# Tiki Torch Flame



## Crickett (Oct 10, 2009)

I am woking on my PS skills. I took this photo a while back & wanted to see what all I could do w/ it. This is what I came up w/. I really didn't do anything big I just used the glowing edge filter & some sharpening. I hope y'all like it. I am also posting the original shot so y'all feel free to play around w/ it. I'd love to see what y'all come up w/.


----------



## JasonF (Oct 11, 2009)

Sweet work!!
I like the first one!!


----------



## leo (Oct 11, 2009)

neat conversion


----------



## Freddy (Oct 11, 2009)

Great Job. The original is a really neat shot, but the edited version just makes ya go wow.


----------



## Crickett (Oct 11, 2009)

JasonF said:


> Sweet work!!
> I like the first one!!



I'm glad you like it.


----------



## Crickett (Oct 11, 2009)

leo said:


> neat conversion





Freddy said:


> Great Job. The original is a really neat shot, but the edited version just makes ya go wow.



Thanks y'all!


----------



## DRB1313 (Oct 11, 2009)

Good looking shot and I always like playing with the glowing edges.
Nice work Cricket!!


----------



## Hoss (Oct 11, 2009)

Neat post processing treatment. The glowing edges tool is a fun one to play with.  

Something to try with it, is create a new layer and apply the glowing edges filter.  Then lower the opacity of the layer so that the base layer comes through.  I didn't try it on your shot, but it might work well.

Hoss


----------



## cornpile (Oct 11, 2009)

That is a neat shot with the flame ,Crickett.Wonder what it would look like on a campfire or bon fire.


----------



## wvdawg (Oct 11, 2009)

awesome effect - nice job


----------



## Crickett (Oct 11, 2009)

Hoss said:


> Neat post processing treatment. The glowing edges tool is a fun one to play with.
> 
> Something to try with it, is create a new layer and apply the glowing edges filter.  Then lower the opacity of the layer so that the base layer comes through.  I didn't try it on your shot, but it might work well.
> 
> Hoss



Thanks Hoss.  I will give it a try.


----------



## Crickett (Oct 11, 2009)

cornpile said:


> That is a neat shot with the flame ,Crickett.Wonder what it would look like on a campfire or bon fire.

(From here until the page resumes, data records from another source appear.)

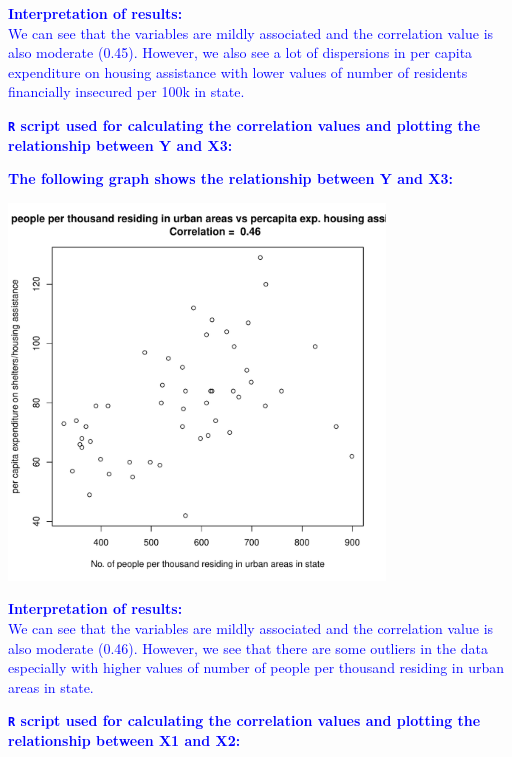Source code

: \documentclass[12pt,letterpaper]{article}
\begin{document}
\begin{itemize}
\textcolor{blue}{
	\textbf{Interpretation of results:}\\
	We can see that the variables are mildly associated and the correlation value is also moderate (0.45). However, we also see a lot of dispersions in per capita expenditure on housing assistance with lower values of number of residents financially insecured per 100k in state. 
}

\pagebreak

\textcolor{blue}{
	\noindent \textbf{\texttt{R} script used for calculating the correlation values and plotting the relationship between Y and X3:}
}

  

\vspace{.25cm}

\textcolor{blue}{
	\noindent \textbf{The following graph shows the relationship between Y and X3:}
}
\begin{center}
	\includegraphics[width=10cm]{plot_Y_X3.pdf}  
\end{center}

\textcolor{blue}{
	\textbf{Interpretation of results:}\\
	We can see that the variables are mildly associated and the correlation value is also moderate (0.46). However, we see that there are some outliers in the data especially with higher values of number of people per thousand residing in urban areas in state.
}

\pagebreak

\textcolor{blue}{
	\noindent \textbf{\texttt{R} script used for calculating the correlation values and plotting the relationship between X1 and X2:}
}


\end{itemize}
\end{document}
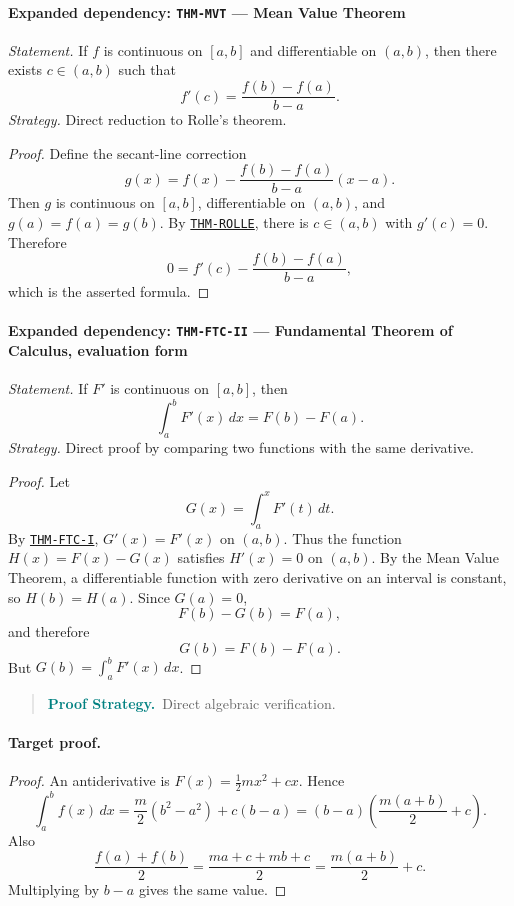\documentclass[10pt]{article}
\newcommand{\pidraw}[1]{\begingroup\urlstyle{tt}\nolinkurl{#1}\endgroup}
\newcommand{\pidref}[1]{\hyperref[prf:#1]{\pidraw{#1}}}
\newcommand{\pid}[1]{\pidref{#1}}
\theoremstyle{definition}
\theoremstyle{remark}
\newenvironment{proofstrategy}
{\begin{quote}\small\noindent\textbf{\textcolor{teal}{Proof Strategy.}}\ }
{\end{quote}}
\begin{document}
\paragraph{Expanded dependency: \pidraw{THM-MVT} --- Mean Value Theorem}
\textit{Statement.} If $f$ is continuous on $[a,b]$ and differentiable on $(a,b)$, then there exists $c\in(a,b)$ such that
\[
f'(c)=\frac{f(b)-f(a)}{b-a}.
\]
\textit{Strategy.} Direct reduction to Rolle's theorem.
\begin{proof}Define the secant-line correction
\[
g(x)=f(x)-\frac{f(b)-f(a)}{b-a}(x-a).
\]
Then $g$ is continuous on $[a,b]$, differentiable on $(a,b)$, and
$g(a)=f(a)=g(b)$. By \pid{THM-ROLLE}, there is $c\in(a,b)$ with $g'(c)=0$.
Therefore
\[
0=f'(c)-\frac{f(b)-f(a)}{b-a},
\]
which is the asserted formula.\end{proof}

\paragraph{Expanded dependency: \pidraw{THM-FTC-II} --- Fundamental Theorem of Calculus, evaluation form}
\textit{Statement.} If $F'$ is continuous on $[a,b]$, then
\[
\int_a^b F'(x)\,dx=F(b)-F(a).
\]
\textit{Strategy.} Direct proof by comparing two functions with the same derivative.
\begin{proof}Let
\[
G(x)=\int_a^x F'(t)\,dt.
\]
By \pid{THM-FTC-I}, $G'(x)=F'(x)$ on $(a,b)$. Thus the function
$H(x)=F(x)-G(x)$ satisfies $H'(x)=0$ on $(a,b)$. By the Mean Value Theorem,
a differentiable function with zero derivative on an interval is constant, so
$H(b)=H(a)$. Since $G(a)=0$,
\[
F(b)-G(b)=F(a),
\]
and therefore
\[
G(b)=F(b)-F(a).
\]
But $G(b)=\int_a^b F'(x)\,dx$.\end{proof}

\begin{proofstrategy}Direct algebraic verification.\end{proofstrategy}

\paragraph{Target proof.}

\begin{proof}

An antiderivative is $F(x)=\tfrac12mx^2+cx$. Hence
\[
\int_a^b f(x)\,dx
=
\frac{m}{2}(b^2-a^2)+c(b-a)
=
(b-a)\left(\frac{m(a+b)}2+c\right).
\]
Also
\[
\frac{f(a)+f(b)}2
=
\frac{ma+c+mb+c}{2}
=
\frac{m(a+b)}2+c.
\]
Multiplying by $b-a$ gives the same value.

\end{proof}
\end{document}

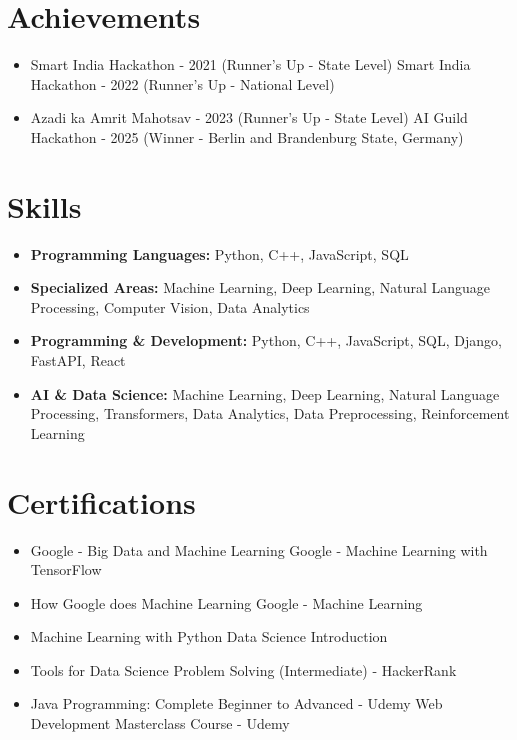 \documentclass[a4paper,10pt]{article}
\begin{document}
\section*{Achievements}
\begin{itemize}
\item Smart India Hackathon - 2021 (Runner's Up - State Level) \hfill Smart India Hackathon - 2022 (Runner's Up - National Level)
\item Azadi ka Amrit Mahotsav - 2023 (Runner's Up - State Level) \hfill AI Guild Hackathon - 2025 (Winner - Berlin and Brandenburg State, Germany)
\end{itemize}

\section*{Skills}
\begin{itemize}
  \item \textbf{Programming Languages:} Python, C++, JavaScript, SQL
  \item \textbf{Specialized Areas:} Machine Learning, Deep Learning, Natural Language Processing, Computer Vision, Data Analytics
  \item \textbf{Programming \& Development:} Python, C++, JavaScript, SQL, Django, FastAPI, React
  \item \textbf{AI \& Data Science:} Machine Learning, Deep Learning, Natural Language Processing, Transformers, Data Analytics, Data Preprocessing, Reinforcement Learning
\end{itemize}

\section*{Certifications}
\begin{itemize}
\item Google - Big Data and Machine Learning \hfill Google - Machine Learning with TensorFlow
\item How Google does Machine Learning \hfill Google - Machine Learning
\item Machine Learning with Python \hfill Data Science Introduction
\item Tools for Data Science \hfill Problem Solving (Intermediate) - HackerRank
\item Java Programming: Complete Beginner to Advanced - Udemy \hfill Web Development Masterclass Course - Udemy
\end{itemize}
\end{document}
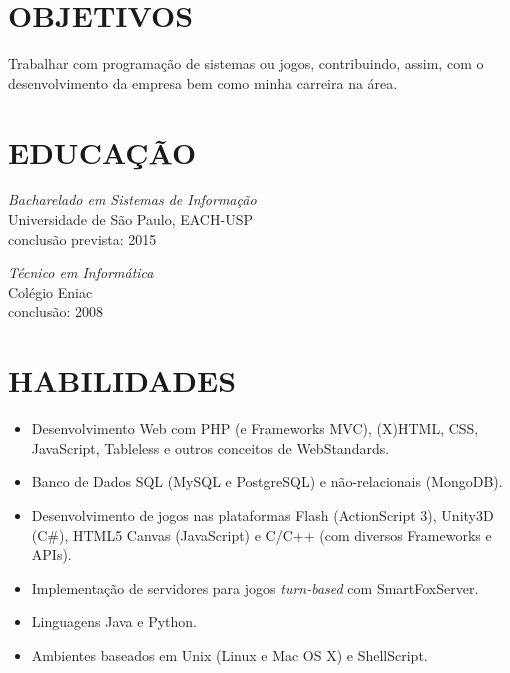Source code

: \documentclass[line,margin]{res}
\begin{document}

\address{Av. Sete de Setembro, 1256 - Guarulhos - São Paulo}
\address{(11) 99932-6440 - bruno@croci.me - \href{http://bruno.croci.me/}{http://bruno.croci.me/}}

 
\begin{resume}
 
\section{OBJETIVOS} Trabalhar com programação de sistemas ou jogos, contribuindo,
                 assim, com o desenvolvimento da empresa bem como minha carreira
                 na área.
 
 
\section{EDUCAÇÃO} {\sl Bacharelado em Sistemas de Informação} \\
                Universidade de São Paulo, EACH-USP \\
                conclusão prevista: 2015
                
                {\sl Técnico em Informática} \\
                Colégio Eniac \\
                conclusão: 2008 \\
 
 
\section{HABILIDADES} \begin{itemize}  \itemsep -3pt
                 \item Desenvolvimento Web com PHP (e Frameworks MVC), (X)HTML, CSS, JavaScript, 
                       Tableless e outros conceitos de WebStandards.
                 \item Banco de Dados SQL (MySQL e PostgreSQL) e não-relacionais (MongoDB).
                 \item Desenvolvimento de jogos nas plataformas Flash (ActionScript 3), Unity3D (C\#),
                       HTML5 Canvas (JavaScript) e C/C++ (com diversos Frameworks e APIs).
                 \item Implementação de servidores para jogos {\sl turn-based} com SmartFoxServer.
                 \item Linguagens Java e Python.
                 \item Ambientes baseados em Unix (Linux e Mac OS X) e ShellScript.
                 \end{itemize}
 

\end{resume}
\end{document}
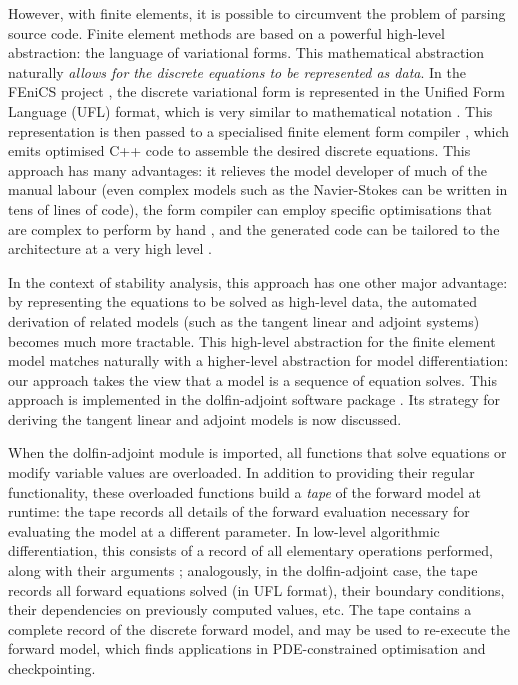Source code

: \documentclass{siamltex}
\begin{document}
However, with finite elements, it is possible to circumvent the problem of parsing source code. Finite element methods
are based on a powerful high-level abstraction: the language of variational forms. 
This mathematical abstraction naturally \emph{allows for the discrete
equations to be represented as data}. In the FEniCS project
\cite{logg2011}, the discrete variational form is represented in the Unified Form
Language (UFL) format, which is very similar to mathematical notation \cite{alnaes2011,alnaes2012}. This representation is then passed to a specialised finite element
form compiler \cite{kirby2006}, which emits optimised C++ code to assemble the desired discrete equations.
This approach has many advantages: it relieves the model developer of much of the manual labour (even complex
models such as the Navier-Stokes can be written in tens of lines of code), the form compiler can employ
specific optimisations that are complex to perform by hand \cite{olgaard2010}, and the generated code
can be tailored to the architecture at a very high level \cite{markall2012}.

In the context of stability analysis, this approach has one other major advantage: by representing the equations
to be solved as high-level data, the automated derivation of related models (such as the tangent linear and adjoint
systems) becomes much more tractable. This high-level abstraction for the finite element model matches naturally with a higher-level abstraction
for model differentiation: our approach takes the view that a model is a sequence of equation solves.
This approach is implemented in the dolfin-adjoint software package \cite{farrell2012b}. Its strategy for deriving the tangent
linear and adjoint models is now discussed.

When the dolfin-adjoint module is imported, all functions that solve equations or modify variable values are overloaded. 
In addition to providing their regular functionality, these overloaded functions build
a \emph{tape} of the forward model at runtime: the tape records all details of the forward evaluation necessary for
evaluating the model at a different parameter. In low-level algorithmic differentiation, this consists of
a record of all elementary operations performed, along with their arguments \cite{griewank2008}; analogously, in the dolfin-adjoint case,
the tape records all forward equations solved (in UFL format), their boundary conditions, their dependencies on previously computed values, etc.
The tape contains a complete record of the discrete forward model, and may be used to re-execute the forward model, which
finds applications in PDE-constrained optimisation and checkpointing.
\end{document}
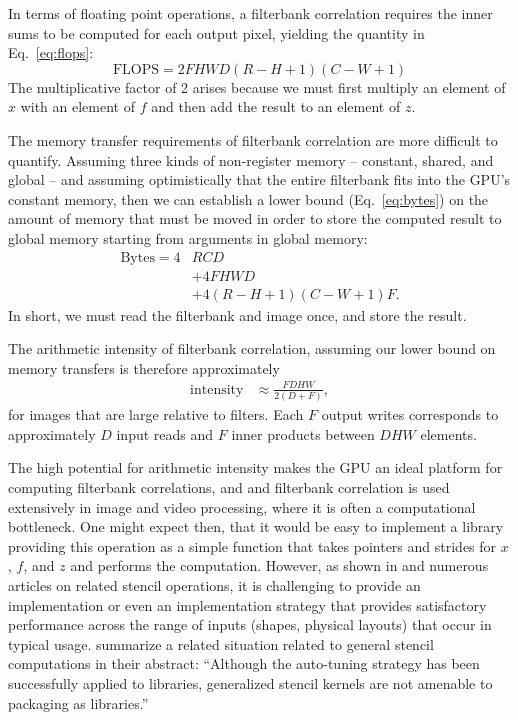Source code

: \documentclass{sig-alternate}
\begin{document}
In terms of floating point operations, a filterbank correlation requires the
inner sums to be computed for each output pixel, yielding the quantity in
Eq.~\ref{eq:flops}:
\begin{equation}
\mathrm{FLOPS} = 2  F  H  W  D  (R - H + 1)( C- W + 1)
\label{eq:flops}
\end{equation}
The multiplicative factor of 2 arises because we must first multiply an element of
$x$ with an element of $f$ and then add the result to an element of $z$.

The memory transfer requirements of filterbank correlation are more difficult to quantify.
Assuming three kinds of non-register memory -- constant, shared, and global --
and assuming optimistically that the entire filterbank fits into the GPU's constant memory,
then we can establish a lower bound (Eq.~\ref{eq:bytes}) on the amount of
memory that must be moved in order to store the computed result to global
memory starting from arguments in global memory:
\begin{align}
\mathrm{Bytes} = 4&RCD \nonumber \\
& + 4FHWD \nonumber \\
& + 4(R-H+1)(C-W+1)F.
\label{eq:bytes}
\end{align}
In short, we must read the filterbank and image once, and store the result.

The arithmetic intensity of filterbank correlation, assuming our lower bound on memory transfers
is therefore approximately
\begin{align}
\mathrm{intensity} & \approx \frac {FDHW} {2(D+F)},
\end{align}
for images that are large relative to filters.
Each $F$ output writes corresponds to approximately $D$ input reads
and $F$ inner products between $DHW$ elements.

The high potential for arithmetic intensity makes the GPU an ideal platform for computing filterbank correlations,
and and filterbank correlation is used extensively in image and video processing,
where it is often a computational bottleneck.
One might expect then, that it would be easy to implement a library providing
this operation as a simple function that takes pointers and strides for $x$, $f$, and $z$ and performs the computation.
However, as shown in \citet{pinto+cox:2011gcg} and numerous articles on
related stencil operations, %
it is challenging to provide an implementation
or even an implementation strategy that provides satisfactory performance
across the range of inputs (shapes, physical layouts) that occur in
typical usage.
\citet{kamil+etal:2009} summarize a related situation related to general stencil computations in their abstract:
``Although the auto-tuning strategy has been successfully applied to libraries,
generalized stencil kernels are not amenable to packaging as libraries.''
\end{document}
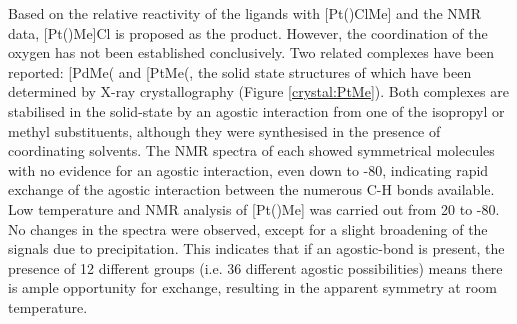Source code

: 
Based on the relative reactivity of the \tBuxantphos{} ligands with [Pt()ClMe] and the NMR data, [Pt(\tBuxantphos)Me]Cl is proposed as the product.  However, the coordination of the oxygen has not been established conclusively.  Two related complexes have been reported: [PdMe(\ce{P^{t}Bu3)2]+} and [PtMe(\ce{P^{i}Pr3)2]+}, the solid state structures of which have been determined by X-ray crystallography (Figure \ref{crystal:PtMe}).\cite{Ingleson2004, Walter2013}  Both complexes are stabilised in the solid-state by an agostic interaction from one of the isopropyl or \tBu{} methyl substituents, although they were synthesised in the presence of coordinating solvents.  The NMR spectra of each showed symmetrical molecules with no evidence for an agostic interaction, even down to -80\degC, indicating rapid exchange of the agostic interaction between the numerous C-H bonds available.  Low temperature \proton{} and \phosphorus{} NMR analysis of [Pt(\tBusixantphos)Me] was carried out from 20 to -80\degC.  No changes in the spectra were observed, except for a slight broadening of the signals due to precipitation.  This indicates that if an agostic-bond is present, the presence of 12 different \tBu{}  groups (i.e. 36 different agostic possibilities) means there is ample opportunity for exchange, resulting in the apparent symmetry at room temperature.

I bet it'd look real neat. A bonfire would have more flames to add the effect too.


----------



## Crickett (Oct 11, 2009)

DRB1313 said:


> Good looking shot and I always like playing with the glowing edges.
> Nice work Cricket!!





wvdawg said:


> awesome effect - nice job



Thanks y'all.


----------



## Browtine (Oct 12, 2009)

I like your results, Christy! Here's my go at it. I made a layer via copy, ran the dry brush filter on the original, ran the glowing edges on the copy, changed the blend mode of the copy layer to screen, and adjusted the opacity to like 90%. I also done some dodging around the flame using a huge soft brush to get the glow, and bumped saturation by about 20%. Fun stuff...


----------



## Crickett (Oct 12, 2009)

Browtine said:


> I like your results, Christy! Here's my go at it. I made a layer via copy, ran the dry brush filter on the original, ran the glowing edges on the copy, changed the blend mode of the copy layer to screen, and adjusted the opacity to like 90%. I also done some dodging around the flame using a huge soft brush to get the glow, and bumped saturation by about 20%. Fun stuff...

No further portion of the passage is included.